There’s a huge smile on the face of Birgit, my tour guide. We’ve just arrived in the DomRömer Quarter in the very heart of Frankfurt’s old town. “There you are,” she says, “isn’t it magnificent!”

She has a point. A €200 million construction project has brought Frankfurt’s historic centre back to life. In front of us is what appears to be the original ‘Altstadt’, the ‘New Frankfurt Old Town’. It’s hard to believe that the buildings are new, but then again, that has been the point of the entire project.

Over the past few years, this section of Frankfurt’s old town has been reconstructed according to historical blueprints, the builders using traditional craftsmanship and applying original construction materials. “We’re all very excited about this,” says Birgit. “Look at the detail and the finish.”

She points to the corner of a nearby house. “Can you see the stone? That’s one of the original decorative elements that survived the air raids of 1944. It was found in the garden of a house across the other side of the city. When the owner of the house heard about the project he got in touch to see if we could use the stone in the building. And there are more.”

Birgit tells me that 15 of the townhouses are exact replicas of the buildings that were on this very spot prior to being destroyed in the Second World War. “In former times, Frankfurt was widely regarded as one of Germany’s largest and most beautiful medieval timber-framed old towns,” she explains. “After the war, the need to rebuild the area quickly meant we didn’t have time to do a proper restoration of the area. But now, we have our old town back again. It’s really rather special.”

Crosshead: In with the new

The ‘new’ quarter features another 20 buildings that are completely new, but designed to be in keeping with the typical style of Frankfurt’s old town. All are fitted out to be eco-friendly.

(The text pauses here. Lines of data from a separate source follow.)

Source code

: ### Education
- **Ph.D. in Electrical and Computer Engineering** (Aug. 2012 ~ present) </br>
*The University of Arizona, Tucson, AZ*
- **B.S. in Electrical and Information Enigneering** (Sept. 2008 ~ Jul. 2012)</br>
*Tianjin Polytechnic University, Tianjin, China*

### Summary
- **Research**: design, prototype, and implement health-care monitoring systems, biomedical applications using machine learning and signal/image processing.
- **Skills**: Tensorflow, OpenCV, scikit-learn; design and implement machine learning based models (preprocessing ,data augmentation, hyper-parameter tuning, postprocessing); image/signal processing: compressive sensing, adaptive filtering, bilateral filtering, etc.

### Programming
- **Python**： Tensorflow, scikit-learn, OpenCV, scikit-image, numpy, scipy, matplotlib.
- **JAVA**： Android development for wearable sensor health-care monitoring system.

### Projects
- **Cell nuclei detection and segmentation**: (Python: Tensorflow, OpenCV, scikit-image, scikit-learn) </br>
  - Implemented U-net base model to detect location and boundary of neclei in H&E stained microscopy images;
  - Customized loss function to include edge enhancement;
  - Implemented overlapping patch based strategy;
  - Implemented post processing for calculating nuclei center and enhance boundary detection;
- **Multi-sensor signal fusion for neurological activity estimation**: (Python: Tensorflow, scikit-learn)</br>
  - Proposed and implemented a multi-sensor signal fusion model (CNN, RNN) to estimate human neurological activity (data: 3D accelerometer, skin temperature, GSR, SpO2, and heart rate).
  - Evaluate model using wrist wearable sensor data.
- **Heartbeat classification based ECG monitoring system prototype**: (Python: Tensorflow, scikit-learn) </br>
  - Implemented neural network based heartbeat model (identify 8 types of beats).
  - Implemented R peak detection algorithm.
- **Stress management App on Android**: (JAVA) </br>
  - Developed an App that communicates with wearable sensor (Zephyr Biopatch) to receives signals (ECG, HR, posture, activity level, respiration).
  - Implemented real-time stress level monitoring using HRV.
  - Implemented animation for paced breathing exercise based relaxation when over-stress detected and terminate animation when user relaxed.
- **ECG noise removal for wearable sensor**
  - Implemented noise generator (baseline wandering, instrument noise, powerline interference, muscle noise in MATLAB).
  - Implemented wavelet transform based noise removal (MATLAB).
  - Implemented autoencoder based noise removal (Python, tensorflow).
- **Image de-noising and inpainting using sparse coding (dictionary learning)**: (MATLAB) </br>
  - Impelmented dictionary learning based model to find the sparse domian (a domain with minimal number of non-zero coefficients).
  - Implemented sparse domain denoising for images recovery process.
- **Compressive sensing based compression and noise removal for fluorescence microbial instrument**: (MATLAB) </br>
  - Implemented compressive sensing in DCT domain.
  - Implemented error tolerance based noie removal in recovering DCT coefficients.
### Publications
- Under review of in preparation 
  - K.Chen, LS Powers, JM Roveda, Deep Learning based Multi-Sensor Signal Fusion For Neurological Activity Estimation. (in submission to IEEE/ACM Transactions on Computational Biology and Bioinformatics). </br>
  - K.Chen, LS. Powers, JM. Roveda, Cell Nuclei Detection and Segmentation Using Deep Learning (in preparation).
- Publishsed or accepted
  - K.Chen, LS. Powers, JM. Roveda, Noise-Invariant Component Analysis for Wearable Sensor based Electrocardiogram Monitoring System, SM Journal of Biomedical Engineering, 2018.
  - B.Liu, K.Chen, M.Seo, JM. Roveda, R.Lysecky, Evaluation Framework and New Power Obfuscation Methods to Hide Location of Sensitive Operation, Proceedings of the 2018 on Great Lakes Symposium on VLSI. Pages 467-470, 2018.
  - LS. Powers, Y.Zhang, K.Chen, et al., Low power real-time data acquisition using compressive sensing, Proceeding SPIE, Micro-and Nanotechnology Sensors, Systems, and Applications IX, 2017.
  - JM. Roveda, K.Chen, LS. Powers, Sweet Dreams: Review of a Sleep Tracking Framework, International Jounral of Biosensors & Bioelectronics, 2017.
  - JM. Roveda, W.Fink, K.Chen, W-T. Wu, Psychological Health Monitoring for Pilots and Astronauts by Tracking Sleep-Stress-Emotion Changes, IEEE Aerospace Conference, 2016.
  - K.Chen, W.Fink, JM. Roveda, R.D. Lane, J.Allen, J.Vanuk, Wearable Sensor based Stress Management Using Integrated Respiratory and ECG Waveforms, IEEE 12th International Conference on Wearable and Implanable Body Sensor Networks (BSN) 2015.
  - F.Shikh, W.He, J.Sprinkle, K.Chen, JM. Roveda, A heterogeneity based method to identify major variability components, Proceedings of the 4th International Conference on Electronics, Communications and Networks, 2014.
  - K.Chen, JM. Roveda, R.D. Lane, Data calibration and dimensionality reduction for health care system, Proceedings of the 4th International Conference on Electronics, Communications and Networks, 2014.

Birgit explains that that the quarter was designed to be much more than just a tourist attraction. “It was always planned that the quarter would be a living community,” she says. “Eventually there will be around 200 people living here. There are approximately 80 apartments and some 30 shops and restaurants. Most of the shops will be local suppliers, a bakers, a butchers, much as they would have been in the past. The city owns all the buildings and is subsidising the shop rents to make sure the people who live here can afford to run their businesses.”

Relics from the past

Birgit has another tour to take, so we say our goodbyes and I head for Margarete, a group-friendly restaurant in nearby Braubachstrasse. I’m meeting Anke Haub from Frankfurt Tourism.

“Over the last few years the city has been working to restore the traditional elements of the old town,” says Anke. “We had some modern buildings that often hid our classic older buildings. One example is the Historical Museum where we demolished a building in front of it and opened up the square in front. It really reinforces the contrasts now between old Frankfurt and the very modern skyscrapers of the business district.”

Anke explains that interest in the new Quarter has prompted the tourism office to develop two new walking tours for groups that follow in the footsteps of German kings and emperors, while telling the story of the ‘new’ old town.

“The city is home to a museum landscape that’s unique in Europe,” she adds. “Many of our museums are just a stone’s throw from each other along the embankment of the Main River with others, such as the Goethe House and Museum, and the Historical Museum are just a few steps from the Römer.”


(Car) park life

I say goodbye to Anke and head to the river to join a river cruise operated by Primus-Linie. Boats depart every hour from Eiserner Steg pier on a 50 or 100-minute round trip. My tour gives me the opportunity to admire Frankfurt’s spectacular skyline of skyscrapers.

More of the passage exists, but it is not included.